Grândola, Vila Morena
Terra da fraternidade
O povo é quem mais ordena
Dentro de ti, ó cidade
Dentro de ti, ó cidade
O povo é quem mais ordena
Terra da fraternidade
Grândola, Vila Morena…
Il segnale era stato dato. Otelo Saraiva de Carvalho si alzà e andò alla finestra
della grande camera dove il comitato operativo del Movimento delle Forze armate
aveva sede. Quella notte si potevano vedere molte stelle nel cielo. L’ufficiale fissò
per qualche istante quelle stelle, poi si volse verso gli altri uomini presenti nella
sala.

<<E ora al lavoro, sarà una lunga notte>>.

25 aprile 1974, ore 3,27
I soldati della Escola Prática de Cavalaria erano perfettamente in fila di fronte ai
loro ufficiali nel cortile della caserma.
Quindici minuti prima un ufficiale li aveva svegliati improvvisamente. Tra loro c’era
lo studente ventenne Eduardo, uno dei tanti che erano stati chiamati alle armi per
diventare carne da cannone in Angola, Guinea o Mozambico in quelle sporche
guerre che tormentavano il Portogallo da ormai tredici anni.
<<Ma che succede??>> Eduardo chiese al suo amico più esperto, Fernando.
Fernando aveva quindici anni in più di Eduardo e nella vita da civile era un
calzolaio, era stato tre volte in Angola e Guinea a combattere i rivoltosi neri; aveva
visto, e forse fatto, cose orribili, e qualche volta, di notte, mentre tutti i suoi
commilitoni dormivano restava sveglio e immobile nel letto a fissare il muro.
Eduardo lo aveva visto spesso guardare quel muro, ma non gli aveva mai detto
nulla perché sapeva che in quei momenti Fernando non poteva ascoltare nessuno.
In alcune occasioni Fernando gli aveva raccontato episodi della guerra, ma gli
aveva anche assicurato che lui lo avrebbe aiutato e protetto una volta in Africa
insieme. Glielo aveva promesso perché erano amici.
Quella notte Eduardo chiese a Fernando se fosse iniziato il trasferimento in Africa
per andare a combattere, ma l’amico scosse il capo senza dire nulla.
Evidentemente c’era qualcosa di strano e Fernando lo aveva già capito.
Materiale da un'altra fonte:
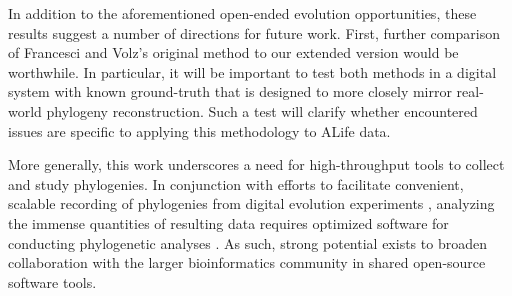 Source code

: In addition to the aforementioned open-ended evolution opportunities, these results suggest a number of directions for future work.
First, further comparison of Francesci and Volz's original method to our extended version would be worthwhile.
In particular, it will be important to test both methods in a digital system with known ground-truth that is designed to more closely mirror real-world phylogeny reconstruction.
Such a test will clarify whether encountered issues are specific to applying this methodology to ALife data.

More generally, this work underscores a need for high-throughput tools to collect and study phylogenies.
In conjunction with efforts to facilitate convenient, scalable recording of phylogenies from digital evolution experiments \citep{dolson2024phylotrack,lalejini2019data,moreno2022hstrat,godin-duboisAPOGeTAutomatedPhylogeny2024}, analyzing the immense quantities of resulting data requires optimized software for conducting phylogenetic analyses \citep{moshiriCompactTreeLightweightHeaderonly2025}.
As such, strong potential exists to broaden collaboration with the larger bioinformatics community in shared open-source software tools.


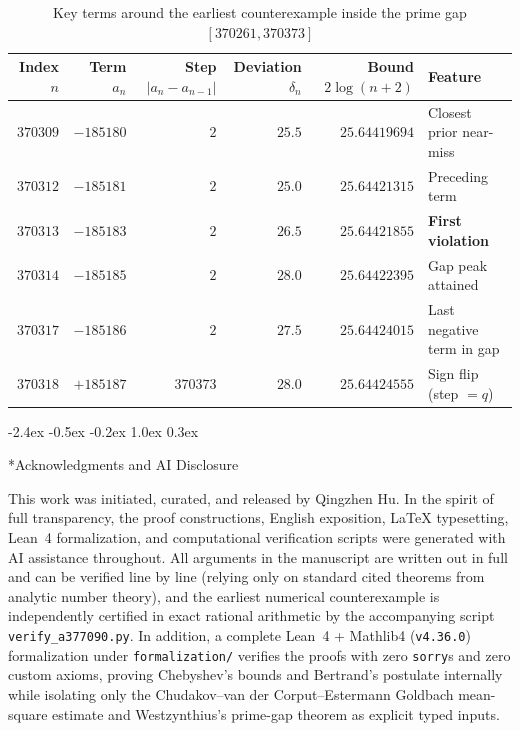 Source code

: \documentclass[11pt,a4paper]{article}
\makeatletter
\renewcommand{\section}{\@startsection{section}{1}{\z@}%
  {-2.4ex \@plus -0.5ex \@minus -0.2ex}%
  {1.0ex \@plus 0.3ex}%
  {\Large\bfseries\sffamily\color{ink}\raggedright}}
\theoremstyle{entheorem}
\theoremstyle{enremark}
\newcommand{\de}{\delta}
\makeatother
\begin{document}
\begin{table}[htbp]
\centering
\small
\setlength{\tabcolsep}{5pt}
\caption{Key terms around the earliest counterexample inside the prime gap $[370261, 370373]$}
\label{tab:counterexample}
\vspace{4pt}
\begin{tabular}{@{}rrrrrl@{}}
\toprule
Index $n$ & Term $a_n$ & Step $|a_n - a_{n-1}|$ & Deviation $\de_n$ & Bound $2\log(n+2)$ & Feature \\
\midrule
$370309$ & $-185180$ & $2$      & $25.5$ & $25.64419694$ & Closest prior near-miss \\
$370312$ & $-185181$ & $2$      & $25.0$ & $25.64421315$ & Preceding term \\
$370313$ & $-185183$ & $2$      & $26.5$ & $25.64421855$ & \textbf{First violation} \\
$370314$ & $-185185$ & $2$      & $28.0$ & $25.64422395$ & Gap peak attained \\
$370317$ & $-185186$ & $2$      & $27.5$ & $25.64424015$ & Last negative term in gap \\
$370318$ & $+185187$ & $370373$ & $28.0$ & $25.64424555$ & Sign flip (step $= q$) \\
\bottomrule
\end{tabular}
\end{table}

\section*{Acknowledgments and AI Disclosure}

This work was initiated, curated, and released by Qingzhen Hu. In the spirit of full transparency, the proof constructions, English exposition, \LaTeX{} typesetting, Lean~4 formalization, and computational verification scripts were generated with AI assistance throughout. All arguments in the manuscript are written out in full and can be verified line by line (relying only on standard cited theorems from analytic number theory), and the earliest numerical counterexample is independently certified in exact rational arithmetic by the accompanying script \texttt{verify\_a377090.py}. In addition, a complete Lean~4 + Mathlib4 (\texttt{v4.36.0}) formalization under \texttt{formalization/} verifies the proofs with zero \texttt{sorry}s and zero custom axioms, proving Chebyshev's bounds and Bertrand's postulate internally while isolating only the Chudakov--van der Corput--Estermann Goldbach mean-square estimate and Westzynthius's prime-gap theorem as explicit typed inputs.
\end{document}

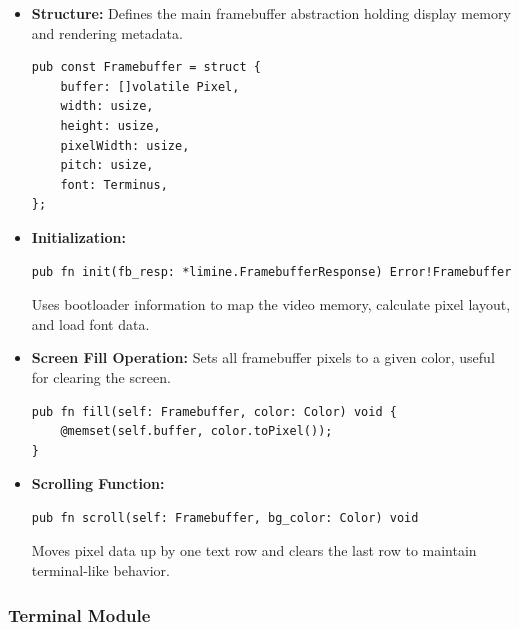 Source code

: \documentclass[12pt]{extarticle}
\begin{document}
\begin{itemize}
    \item \textbf{Structure:} Defines the main framebuffer abstraction holding display memory and rendering metadata.
    \begin{lstlisting}[language=zig, breaklines=true, basicstyle=\ttfamily\footnotesize]
pub const Framebuffer = struct {
    buffer: []volatile Pixel,
    width: usize,
    height: usize,
    pixelWidth: usize,
    pitch: usize,
    font: Terminus,
};
    \end{lstlisting}

    \item \textbf{Initialization:}
    \begin{lstlisting}[language=zig, breaklines=true, basicstyle=\ttfamily\footnotesize]
pub fn init(fb_resp: *limine.FramebufferResponse) Error!Framebuffer
    \end{lstlisting}
    Uses bootloader information to map the video memory, calculate pixel layout, and load font data.

    \item \textbf{Screen Fill Operation:}  
    Sets all framebuffer pixels to a given color, useful for clearing the screen.
    \begin{lstlisting}[language=zig, breaklines=true, basicstyle=\ttfamily\footnotesize]
pub fn fill(self: Framebuffer, color: Color) void {
    @memset(self.buffer, color.toPixel());
}
    \end{lstlisting}

    \item \textbf{Scrolling Function:}
    \begin{lstlisting}[language=zig, breaklines=true, basicstyle=\ttfamily\footnotesize]
pub fn scroll(self: Framebuffer, bg_color: Color) void
    \end{lstlisting}
    Moves pixel data up by one text row and clears the last row to maintain terminal-like behavior.
\end{itemize}

\subsubsection*{Terminal Module}
\end{document}
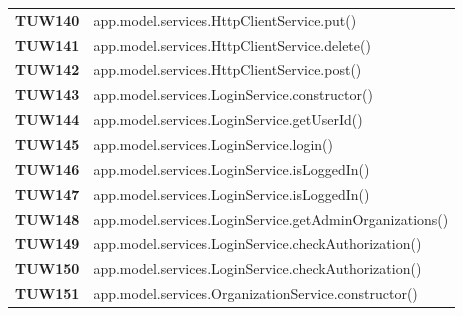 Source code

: \documentclass[../../piano-di-qualifica.tex]{subfiles}
\begin{document}
\begin{longtable}[H]{>{\centering\bfseries}m{3cm} >{}m{13cm}}
  TUW140             & app.model.services.HttpClientService.put\@()                                                            \\

  TUW141             & app.model.services.HttpClientService.delete\@()                                                         \\

  TUW142             & app.model.services.HttpClientService.post\@()                                                           \\




  TUW143             & app.model.services.LoginService.constructor\@()                                                         \\

  TUW144             & app.model.services.LoginService.getUserId\@()                                                           \\

  TUW145             & app.model.services.LoginService.login\@()                                                               \\

  TUW146             & app.model.services.LoginService.isLoggedIn\@()                                                          \\

  TUW147             & app.model.services.LoginService.isLoggedIn\@()                                                          \\

  TUW148             & app.model.services.LoginService.getAdminOrganizations\@()                                               \\

  TUW149             & app.model.services.LoginService.checkAuthorization\@()                                                  \\

  TUW150             & app.model.services.LoginService.checkAuthorization\@()                                                  \\


  TUW151             & app.model.services.OrganizationService.constructor\@()                                                  \\


\end{longtable}
\end{document}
25 aprile 2022, ore 16,23, Rua Garrett, Lisbona

<< Avozinho, perché quelle persone ti stanno guardando?>> chiese incuriosita
Teresa.
In effetti una coppia di persone sulla settantina seduta a qualche tavolo di distanza
stava fissando il nonno da qualche minuto.
Il nonno volse lo sguardo verso quella coppia.
<<Nonno, ma li conosci?>> chiese ancora Teresa.
<<Desiderate altro?>> interruppe la scena un giovane cameriere con accento
brasiliano.
<<Cosa vuoi Teresa?>>
<<Anche un gelato al cioccolato!>> rispose entusiasta la bambina già dimentica
della coppia che continuava a guardare suo nonno.